By John Piesen
American Turf Monthly
Located as it is in the small resort town of Hot Springs in southwestern Arkansas, Oaklawn Park doesn't receive the national attention afforded to the big-name tracks in New York, California, Kentucky and Florida, but in the past decade of its 100-plus years, there has been no more popular racing venue.
Purses have spiked, the 3-year-old program is the best in North America; the newly-built racino is among the most popular in the gaming business; restaurants, social activities have flourished, and most of all, Oaklawn Park continues to attract the best horses on the planet.
Starting with Smarty Jones in '04, the likes of Zenyatta, Rachel Alexandra, Havre de Grace, Afleet Alex, Curlin, Lawyer Ron, Pure Clan and Caleb's Posse have raced at Oaklawn -- and, incidentally, won at a combined 92 percent clip.
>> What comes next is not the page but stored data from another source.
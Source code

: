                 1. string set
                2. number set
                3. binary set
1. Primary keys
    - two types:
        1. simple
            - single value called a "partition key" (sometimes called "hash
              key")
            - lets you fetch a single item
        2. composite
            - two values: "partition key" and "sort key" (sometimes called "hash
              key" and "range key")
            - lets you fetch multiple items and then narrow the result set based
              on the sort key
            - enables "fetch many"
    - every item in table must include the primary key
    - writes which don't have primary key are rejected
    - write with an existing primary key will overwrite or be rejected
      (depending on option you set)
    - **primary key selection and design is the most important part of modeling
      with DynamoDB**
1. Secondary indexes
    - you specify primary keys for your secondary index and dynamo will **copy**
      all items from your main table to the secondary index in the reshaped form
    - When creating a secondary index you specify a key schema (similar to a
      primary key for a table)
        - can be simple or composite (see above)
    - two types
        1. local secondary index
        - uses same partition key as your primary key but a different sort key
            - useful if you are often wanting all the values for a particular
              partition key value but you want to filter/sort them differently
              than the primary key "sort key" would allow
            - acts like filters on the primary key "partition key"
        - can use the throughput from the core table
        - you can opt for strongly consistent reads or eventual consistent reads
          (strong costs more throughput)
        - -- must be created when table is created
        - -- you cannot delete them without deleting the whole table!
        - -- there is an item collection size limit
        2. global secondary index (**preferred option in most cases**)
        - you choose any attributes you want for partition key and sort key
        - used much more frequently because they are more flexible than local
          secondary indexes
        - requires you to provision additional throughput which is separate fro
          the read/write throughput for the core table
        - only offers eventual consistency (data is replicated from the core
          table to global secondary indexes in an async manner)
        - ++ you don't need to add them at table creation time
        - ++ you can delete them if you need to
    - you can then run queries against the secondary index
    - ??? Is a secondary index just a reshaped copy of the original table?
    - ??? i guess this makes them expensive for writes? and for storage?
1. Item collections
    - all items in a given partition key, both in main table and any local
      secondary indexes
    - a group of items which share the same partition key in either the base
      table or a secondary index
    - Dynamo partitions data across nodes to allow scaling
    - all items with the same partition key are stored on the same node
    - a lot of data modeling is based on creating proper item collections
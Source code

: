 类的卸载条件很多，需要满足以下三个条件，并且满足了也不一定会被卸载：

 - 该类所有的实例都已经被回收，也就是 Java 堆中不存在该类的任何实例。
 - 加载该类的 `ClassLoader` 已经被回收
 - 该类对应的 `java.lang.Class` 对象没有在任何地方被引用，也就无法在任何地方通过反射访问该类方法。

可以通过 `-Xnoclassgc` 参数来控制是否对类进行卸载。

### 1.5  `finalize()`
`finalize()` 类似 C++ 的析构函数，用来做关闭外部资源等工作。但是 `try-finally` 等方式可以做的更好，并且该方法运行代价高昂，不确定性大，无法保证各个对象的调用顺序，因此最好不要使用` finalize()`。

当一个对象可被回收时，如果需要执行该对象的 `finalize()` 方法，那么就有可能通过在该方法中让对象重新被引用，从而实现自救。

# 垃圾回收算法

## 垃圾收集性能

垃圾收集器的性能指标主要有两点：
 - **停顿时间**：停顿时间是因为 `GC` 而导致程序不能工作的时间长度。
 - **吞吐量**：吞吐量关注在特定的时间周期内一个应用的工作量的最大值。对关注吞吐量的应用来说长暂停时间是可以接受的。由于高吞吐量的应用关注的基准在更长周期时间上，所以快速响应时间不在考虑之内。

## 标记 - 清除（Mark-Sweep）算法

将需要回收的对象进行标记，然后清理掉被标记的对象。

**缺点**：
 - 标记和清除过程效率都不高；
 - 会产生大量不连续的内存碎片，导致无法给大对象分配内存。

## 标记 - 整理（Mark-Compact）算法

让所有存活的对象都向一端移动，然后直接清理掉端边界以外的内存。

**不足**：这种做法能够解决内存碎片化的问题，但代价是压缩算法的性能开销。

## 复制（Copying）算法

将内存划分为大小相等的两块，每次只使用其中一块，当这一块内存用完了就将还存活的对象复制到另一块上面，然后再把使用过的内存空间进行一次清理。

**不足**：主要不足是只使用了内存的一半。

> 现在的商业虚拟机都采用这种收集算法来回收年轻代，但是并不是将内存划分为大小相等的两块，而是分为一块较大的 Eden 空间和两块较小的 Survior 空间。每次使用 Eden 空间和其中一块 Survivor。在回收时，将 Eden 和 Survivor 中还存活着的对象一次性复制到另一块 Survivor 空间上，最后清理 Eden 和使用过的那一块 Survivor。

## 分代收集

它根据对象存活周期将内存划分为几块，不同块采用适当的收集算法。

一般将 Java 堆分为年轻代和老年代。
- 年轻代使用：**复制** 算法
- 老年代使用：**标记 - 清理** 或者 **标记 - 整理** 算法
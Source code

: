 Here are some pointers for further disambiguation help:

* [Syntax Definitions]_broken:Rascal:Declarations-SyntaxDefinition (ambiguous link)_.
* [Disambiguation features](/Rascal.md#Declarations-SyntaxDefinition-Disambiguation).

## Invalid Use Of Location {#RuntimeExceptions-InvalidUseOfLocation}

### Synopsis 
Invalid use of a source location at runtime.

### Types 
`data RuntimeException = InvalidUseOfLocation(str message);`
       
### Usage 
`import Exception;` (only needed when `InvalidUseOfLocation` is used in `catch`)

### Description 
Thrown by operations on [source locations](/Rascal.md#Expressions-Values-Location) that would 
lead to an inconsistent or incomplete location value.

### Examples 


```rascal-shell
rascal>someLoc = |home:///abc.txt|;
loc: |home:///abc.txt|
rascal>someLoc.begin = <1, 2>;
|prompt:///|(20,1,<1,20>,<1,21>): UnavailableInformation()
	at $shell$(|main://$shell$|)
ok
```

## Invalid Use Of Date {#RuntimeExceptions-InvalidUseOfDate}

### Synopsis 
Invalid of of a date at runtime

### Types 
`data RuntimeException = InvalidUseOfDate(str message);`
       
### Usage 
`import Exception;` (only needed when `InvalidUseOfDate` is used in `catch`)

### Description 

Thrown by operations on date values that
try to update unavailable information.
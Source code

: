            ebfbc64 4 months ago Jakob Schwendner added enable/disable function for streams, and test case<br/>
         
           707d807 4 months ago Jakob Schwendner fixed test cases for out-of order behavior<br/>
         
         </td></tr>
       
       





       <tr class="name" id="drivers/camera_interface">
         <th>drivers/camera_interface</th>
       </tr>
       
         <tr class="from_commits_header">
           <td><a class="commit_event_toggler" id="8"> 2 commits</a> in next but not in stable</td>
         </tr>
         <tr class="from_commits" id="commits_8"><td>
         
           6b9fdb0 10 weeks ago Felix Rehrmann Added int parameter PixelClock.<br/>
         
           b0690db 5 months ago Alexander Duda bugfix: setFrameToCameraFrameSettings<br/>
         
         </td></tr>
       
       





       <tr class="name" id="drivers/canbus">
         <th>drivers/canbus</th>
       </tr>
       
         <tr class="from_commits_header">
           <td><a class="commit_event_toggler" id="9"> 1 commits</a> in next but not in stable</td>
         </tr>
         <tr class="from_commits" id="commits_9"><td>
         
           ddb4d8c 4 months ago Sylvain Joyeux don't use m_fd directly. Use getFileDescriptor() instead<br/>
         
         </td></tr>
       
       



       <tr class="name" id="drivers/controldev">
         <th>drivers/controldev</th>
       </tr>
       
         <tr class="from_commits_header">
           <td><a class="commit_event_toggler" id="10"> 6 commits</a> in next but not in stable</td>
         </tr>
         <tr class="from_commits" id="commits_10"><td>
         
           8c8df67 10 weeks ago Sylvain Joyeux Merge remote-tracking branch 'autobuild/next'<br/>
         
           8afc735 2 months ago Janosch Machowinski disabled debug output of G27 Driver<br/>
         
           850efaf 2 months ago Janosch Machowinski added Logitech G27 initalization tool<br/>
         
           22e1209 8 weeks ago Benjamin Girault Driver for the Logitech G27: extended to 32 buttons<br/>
It is doubtful that we'll see any Zenyattas or Curlins at the 2013 meet, which opens on Jan. 11 and continues for 56 racing days thru the April 13 card, which, as usual, will be an all-two turn program witnessed by 70,000-plus partygoers, and feature the $1 million Arkansas Derby, the most significant Kentucky Derby prep of all. But it won't be for lack of trying.
Just last year, the Arkansas Derby was won by a nice colt named Bodemeister, who would go on to close-up seconds to I'll Have Another in the Kentucky Derby and Preakness. At OP, Bodey capped a 6-2-1 record for California-based trainer Bob Baffert.
Expect more of the same this year from Bullet Bob, who calls Hot Springs his second home. And keep in mind that Secret Circle, who won the Southwest and Rebel last year, and was second to stablemate Bodemeister in the Arkansas Derby, is back in training, and pointing for Oaklawn.
In case you're making travel plans, note that the Oaklawn's Big Four races for 3-years-olds this year are scheduled as follows: the $150,000 Smarty Jones on Jan. 21; the $300,000 Southwest on Feb. 18; the $600,000 Rebel on March 16, and, of course, the Ark Derby on closing day, April 13.
Despite its outstanding stakes schedule, the bread-and-butter at OP are the claiming and allowance races which draw horses from throughout the country, notably Kentucky, Texas, Louisiana, Oklahoma, Illinois, Iowa, New York, New Jersey and Delaware.
From a betting standpoint, this makes the races difficult to analyze, especially during the first half of the meet.
How does the Churchill horse stack up against the Remington horse?
How do you compare the Louisiana horse to the Iowa gunner?
Often the bettors make the wrong choice, and that is why OP is a longshot player's paradise.
Yes, by meet's end, the percentage of winning favorites will be at or near the national average of 33 percent, but on a day-to-day basis, you'll find at least one, and often two bombers in virtually every exacta and trifecta. Unlike other tracks, at Oaklawn you won't be saddled with short fields dominated by short-priced winners. This is one reason why the Arkansas track is so popular across-the-board at the national simulcast venues.
It's old news now that Oaklawn is the only major U.S. racetrack that lacks grass racing. Owner Charles Cella long has felt that, because of its time slot on the calendar, grass racing would be inappropriate for Oaklawn. And, as long as OP is locked into the January-thru-April days, that won't change.
But keep in mind that every year you'll find horses training over the dirt track at Oaklawn develop into grass stars down the road. One example is Pure Clan, who would go on to thrive on the grass for the late Bob Holthus, and recently bring $4 million at sale.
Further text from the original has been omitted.